While this is true in relationship to the world and its ‘way of life’ (which of course is the way that leads to death - Proverbs 14:12!), Paul’s chief concern is with the continuing arrogance of the Corinthian Church. Their prideful divisions make more than evident that they have not been gripped by the reality of the Cross of Christ.
They may well view the Cross as a Door rather than a Way, as an introduction to God rather than a relationship with him. They have not yet embraced the humility of God and started living as citizens of the Kingdom of Jesus Christ, a realm characterized by the eternal values of poverty of spirit, meekness, mourning, and spiritual hunger. Claiming to be ‘King’s Kids’, the Corinthians were living like obese five year olds and arguing with one another over spiritual gifts as though they were toys or a game.
I. The Insanity of the Prideful Church
That Paul is dealing with the sinful pride of Christians rather than the sinful pride of the world in this passage, seeking to establish a new lowliness and humility in the Corinthians, is seen in the two passages from the Prophets with which he ‘bookends’ his message, Isaiah 29 and Jeremiah 9. BOTh deal with God’s people in their misplaced arrogant, spiritual snobbery.

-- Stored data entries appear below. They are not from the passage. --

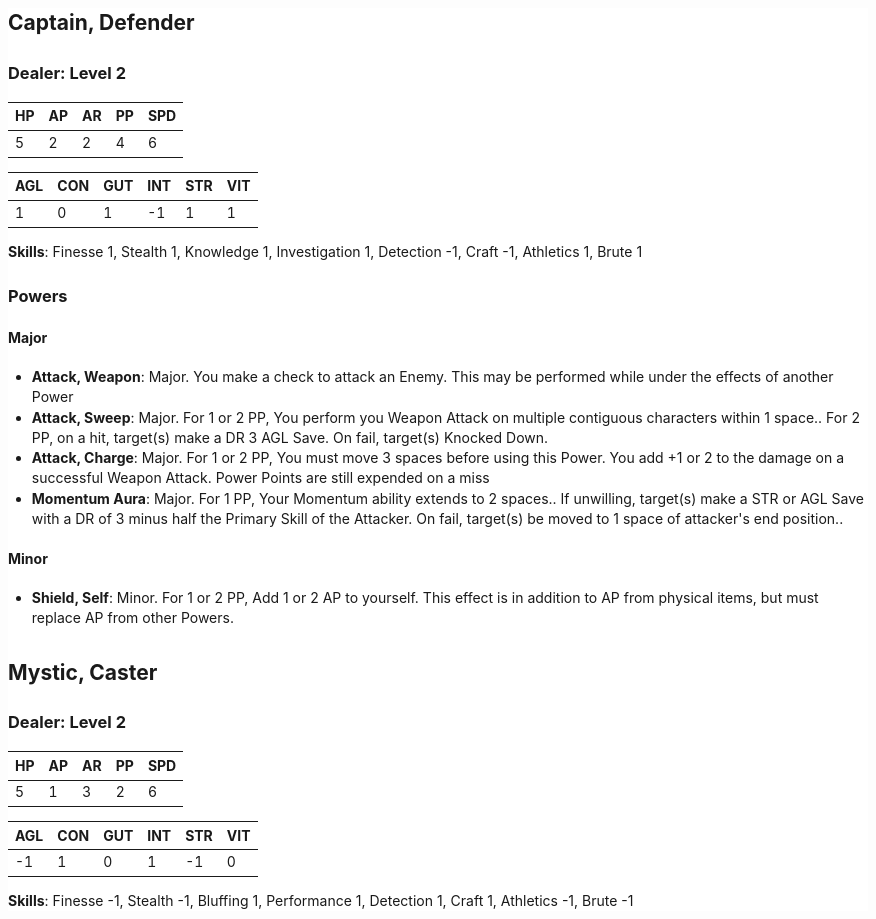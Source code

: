 ## Captain, Defender

### Dealer: Level 2

| HP | AP | AR | PP | SPD |
| -- | -- | -- | -- | --- |
| 5  | 2  | 2  | 4  |  6  |

| AGL | CON | GUT | INT | STR | VIT |
| --- | --- | --- | --- | --- | --- |
|  1  |  0  |  1  |  -1  |  1  |  1  |

**Skills**: Finesse 1, Stealth 1, Knowledge 1, Investigation 1, Detection -1, Craft -1, Athletics 1, Brute 1

### Powers

#### Major

- **Attack, Weapon**: Major. You make a check to attack an Enemy. This may be performed while under the effects of another Power
- **Attack, Sweep**: Major. For 1 or 2 PP, You perform you Weapon Attack on multiple contiguous characters within 1 space.. For 2 PP, on a hit, target(s) make a DR 3 AGL Save. On fail, target(s) Knocked Down.
- **Attack, Charge**: Major. For 1 or 2 PP, You must move 3 spaces before using this Power. You add +1 or 2 to the damage on a successful Weapon Attack. Power Points are still expended on a miss
- **Momentum Aura**: Major. For 1 PP, Your Momentum ability extends to 2 spaces.. If unwilling, target(s) make a STR or AGL Save with a DR of 3 minus half the Primary Skill of the Attacker. On fail, target(s) be moved to 1 space of attacker's end position..

#### Minor

- **Shield, Self**: Minor. For 1 or 2 PP, Add 1 or 2 AP to yourself. This effect is in addition to AP from physical items, but must replace AP from other Powers.

## Mystic, Caster

### Dealer: Level 2

| HP | AP | AR | PP | SPD |
| -- | -- | -- | -- | --- |
| 5  | 1  | 3  | 2  |  6  |

| AGL | CON | GUT | INT | STR | VIT |
| --- | --- | --- | --- | --- | --- |
|  -1  |  1  |  0  |  1  |  -1  |  0  |

**Skills**: Finesse -1, Stealth -1, Bluffing 1, Performance 1, Detection 1, Craft 1, Athletics -1, Brute -1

Rather than using his characteristic ‘past tense’ language of ‘finished work’, Paul here uses present participles which emphasize the ongoing work of the already accomplished, past fact. The Corinthians are ‘being saved’ because they have been saved, and they better realize the implications of that ongoing work! They better wake up and repent.

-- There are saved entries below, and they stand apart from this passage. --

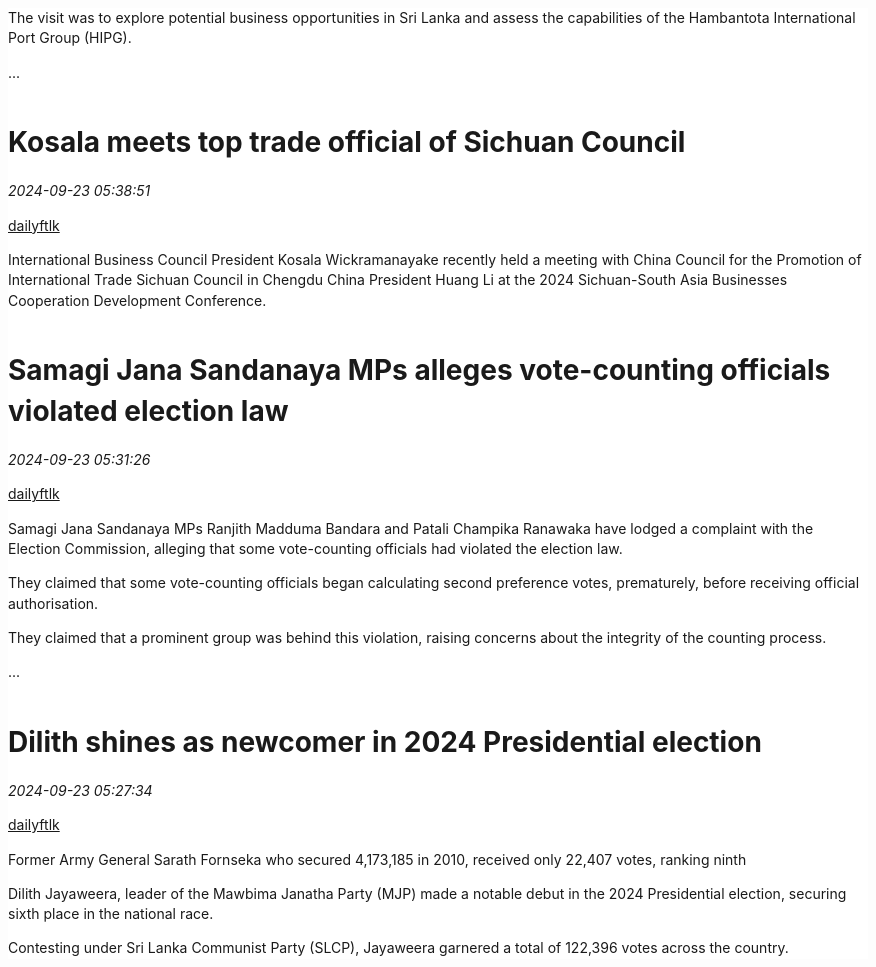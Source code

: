 The visit was to explore potential business opportunities in Sri Lanka and assess the capabilities of the Hambantota International Port Group (HIPG).

...



# Kosala meets top trade official of Sichuan Council

*2024-09-23 05:38:51*

[dailyftlk](https://www.ft.lk/business/Kosala-meets-top-trade-official-of-Sichuan-Council/34-767021)

International Business Council President Kosala Wickramanayake recently held a meeting with China Council for the Promotion of International Trade Sichuan Council in Chengdu China President Huang Li at the 2024 Sichuan-South Asia Businesses Cooperation Development Conference.



# Samagi Jana Sandanaya MPs alleges vote-counting officials violated election law

*2024-09-23 05:31:26*

[dailyftlk](https://www.ft.lk/news/Samagi-Jana-Sandanaya-MPs-alleges-vote-counting-officials-violated-election-law/56-767020)

Samagi Jana Sandanaya MPs Ranjith Madduma Bandara and Patali Champika Ranawaka have lodged a complaint with the Election Commission, alleging that some vote-counting officials had violated the election law.

They claimed that some vote-counting officials began calculating second preference votes, prematurely, before receiving official authorisation.

They claimed that a prominent group was behind this violation, raising concerns about the integrity of the counting process.

...



# Dilith shines as newcomer in 2024 Presidential election

*2024-09-23 05:27:34*

[dailyftlk](https://www.ft.lk/news/Dilith-shines-as-newcomer-in-2024-Presidential-election/56-767019)

Former Army General Sarath Fornseka who secured 4,173,185 in 2010, received only 22,407 votes, ranking ninth

Dilith Jayaweera, leader of the Mawbima Janatha Party (MJP) made a notable debut in the 2024 Presidential election, securing sixth place in the national race.

Contesting under Sri Lanka Communist Party (SLCP), Jayaweera garnered a total of 122,396 votes across the country.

A. Asleep in the Light: Isaiah 29; 1 Cor. 1:18-20
1. No Sophia
2. No Theology
3. No Rhetorician
B. Affirming the Light: Jeremiah 9; 1 Corinthians 1:26-31
1. The Only Basis for Boasting
2. The Only Boast of the Christian - the Cross
II. The Insanity of the World’s Imports
A. The Offense/Scandal of the Cross: 1 Cor. 1:21-25
1. Christ, God’s Wisdom
* Cicero and Alexamenos
2. The Cross, God’s Weapon
* Constantine and the Skull
B. The Scandal of the Prideful Elect: 1 Cor.1:26-29
III. The Sanity of Saving Grace
A. Election by Grace
B. Union by Grace
So that Christ is all: he is our wisdom (we embrace the scandal); he is our righteousness (we have none of which to boast); he is our holiness (we can’t attain this apart from him); he is redemption (we could not and cannot rescue ourselves, buy our way out of this slavery, overcome this oppressor). Christ is our all, and thus he and his Cross remains our only boast and the only possible saving message.